How to complete this task>
Go through the entries and copy every line that has the string "PageSetup" in it.

Data items
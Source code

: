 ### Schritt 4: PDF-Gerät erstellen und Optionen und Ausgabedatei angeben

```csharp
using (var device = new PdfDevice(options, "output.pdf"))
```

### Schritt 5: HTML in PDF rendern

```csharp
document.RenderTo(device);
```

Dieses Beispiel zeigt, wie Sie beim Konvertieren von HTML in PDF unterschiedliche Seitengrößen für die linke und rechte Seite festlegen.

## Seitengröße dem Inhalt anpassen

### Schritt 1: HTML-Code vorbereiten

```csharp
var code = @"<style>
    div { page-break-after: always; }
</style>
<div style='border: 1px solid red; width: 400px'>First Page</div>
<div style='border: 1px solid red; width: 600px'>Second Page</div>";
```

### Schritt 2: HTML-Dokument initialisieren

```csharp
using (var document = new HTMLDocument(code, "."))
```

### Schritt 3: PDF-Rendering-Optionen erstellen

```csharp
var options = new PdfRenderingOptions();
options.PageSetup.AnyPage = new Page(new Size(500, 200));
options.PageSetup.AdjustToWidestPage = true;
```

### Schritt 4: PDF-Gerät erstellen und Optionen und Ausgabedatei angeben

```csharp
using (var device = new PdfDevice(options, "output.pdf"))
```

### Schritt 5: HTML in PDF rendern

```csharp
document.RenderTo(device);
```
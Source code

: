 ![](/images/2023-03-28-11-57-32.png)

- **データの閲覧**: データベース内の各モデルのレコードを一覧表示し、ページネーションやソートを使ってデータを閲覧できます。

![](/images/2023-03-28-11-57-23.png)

Exercise response>
options.PageSetup.AnyPage = new Page(new Size(500, 200));
options.PageSetup.AdjustToWidestPage = true;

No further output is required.